Future occupants of the international space station say they're ready to begin the most complex phase of the orbital outpost's construction.
/ Source: Reuters

While the space shuttle Discovery's astronauts took time off on Thursday to enjoy the ride, colleagues on Earth prepared to begin the most complex part of the construction of the international space station.

The assembly of the $100 billion orbital outpost has been on hold since the 2003 Columbia disaster, but the success so far of Discovery's 13-day mission has cleared the way for NASA to resume construction flights as early as next month.

"We're about to really crank up the assembly of the space station once again," astronaut Michael Lopez-Alegria, commander of the next long-term space station crew, told reporters covering the shuttle flight from Houston.

Lopez-Alegria and Russian cosmonaut Mikhail Tyurin, who are due to launch aboard a Russian Soyuz rocket in September, will spend part of their stay aboard the station with Germany's Thomas Reiter, who arrived on July 6 on Discovery.

While Reiter stays behind, the rest of the seven Discovery astronauts are scheduled to leave the station on Saturday and return to Earth on Monday at the Kennedy Space Center in Florida.

The primary goal of the current shuttle mission was to test NASA's redesign of the shuttle's external fuel tank. Columbia broke up as it tried to land in 2003 because insulation foam from the tank had fallen off during liftoff 16 days earlier and damaged the heat shield on a wing.

The space agency had hoped to resume construction missions to the space station last year, but the first shuttle flight after Columbia revealed the problem with falling insulation foam had not been resolved. During Discovery's launch this July 4, however, only small pieces of foam that posed no threat to the shuttle popped off, and if everything continues to go well, NASA hopes to resume normal shuttle flights.

NASA needs to finish building the station before the aging shuttle fleet is retired in 2010.

The most complex work is slated to begin with the launch of the shuttle Atlantis and six astronauts as early as Aug. 28. The shuttle will carry the next piece of the station's metal truss as well as a new set of solar arrays.

Discovery's crew also paved the way for a resumption in construction by repairing the station's rail cart, which runs on the outside of the space station and is needed to haul components into position for installation.

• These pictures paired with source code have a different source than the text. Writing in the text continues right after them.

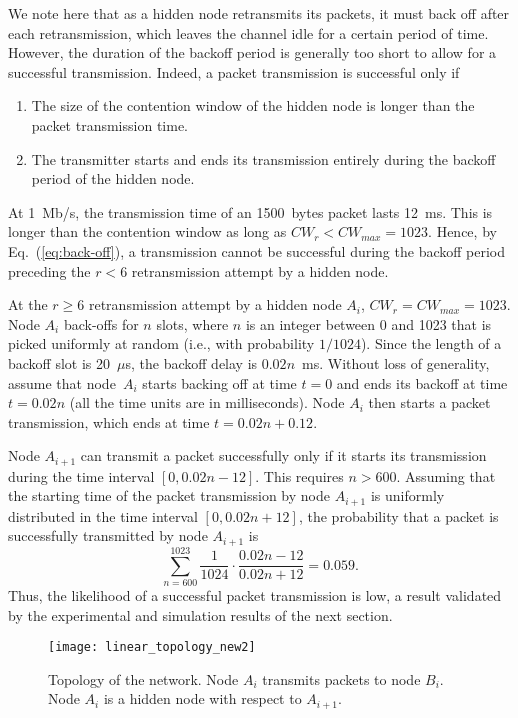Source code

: \documentclass{IEEEtran}
\begin{document}
We note here that as  a hidden node retransmits its packets, it must back off after each retransmission, which leaves the channel idle for a certain
period of time. However, the duration of the backoff period is generally too short to allow for a successful transmission.
Indeed, a packet transmission is successful only if
\begin{enumerate}
\item The size of the contention window  of the hidden node is longer than the packet transmission time.
    \item The transmitter starts and ends its transmission entirely during the backoff period of the hidden node.
\end{enumerate}
At 1~Mb/s, the transmission time of an 1500~bytes packet lasts 12~ms. This is longer than
the contention window as long as $CW_{r} < CW_{max} = 1023$. Hence, by Eq.~(\ref{eq:back-off}), a transmission cannot be successful during the
backoff period preceding the $r < 6$ retransmission attempt by a hidden node.

At the $r \geq 6$ retransmission attempt by a hidden node $A_i$, $CW_{r} = CW_{max} = 1023$. Node $A_i$  back-offs for $n$ slots, where $n$ is an integer between 0 and 1023 that is picked uniformly at random (i.e., with probability $1/1024$).
Since the length of a backoff slot is 20~$\mu$s, the backoff delay is $0.02n$~ms. Without loss of generality, assume that node~$A_i$ starts backing off at time $t=0$ and ends its backoff at time $t=0.02n$ (all the time units are in milliseconds). Node $A_i$ then starts a packet transmission, which ends at time $t=0.02n+0.12$.

Node $A_{i+1}$ can transmit a packet successfully only if it starts its transmission during the time interval $[0,0.02n-12]$. This requires $n>600$. Assuming that the starting time of the packet transmission by node $A_{i+1}$ is uniformly distributed in the time interval $[0,0.02n+12]$, the probability that a packet is successfully transmitted by node $A_{i+1}$  is \[\sum_{n=600}^{1023} \frac{1}{1024} \cdot \frac{0.02n-12}{0.02n+12} = 0.059.\]
Thus, the likelihood of a successful packet transmission is low, a result validated by the experimental and simulation results of the next section.

 



\begin{figure}[!t]
\centering
\texttt{[image: linear\_topology\_new2]}
\caption{Topology of the network. Node $A_i$ transmits packets to node $B_i$. Node $A_{i}$ is a hidden node with respect to $A_{i+1}$.}
\label{linear_topology}
\end{figure}
\end{document}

NASA has pared the number of shuttle missions needed to complete the station to 16, relying on the resident station crews to pick up much of the work.

Lopez-Alegria and NASA astronaut Sunita Williams, who will arrive with the next Discovery crew in December, will make three spacewalks in nine days during their six-month stay in space. "It's a really critical time in the building of the space station," Williams said during Thursday's news conference.

The Soyuz capsule launching in September will also carry a space tourist to the station, Japanese entrepreneur Daisuke Enomoto. He is paying the Russians about $20 million for the trip and a 10-day stay.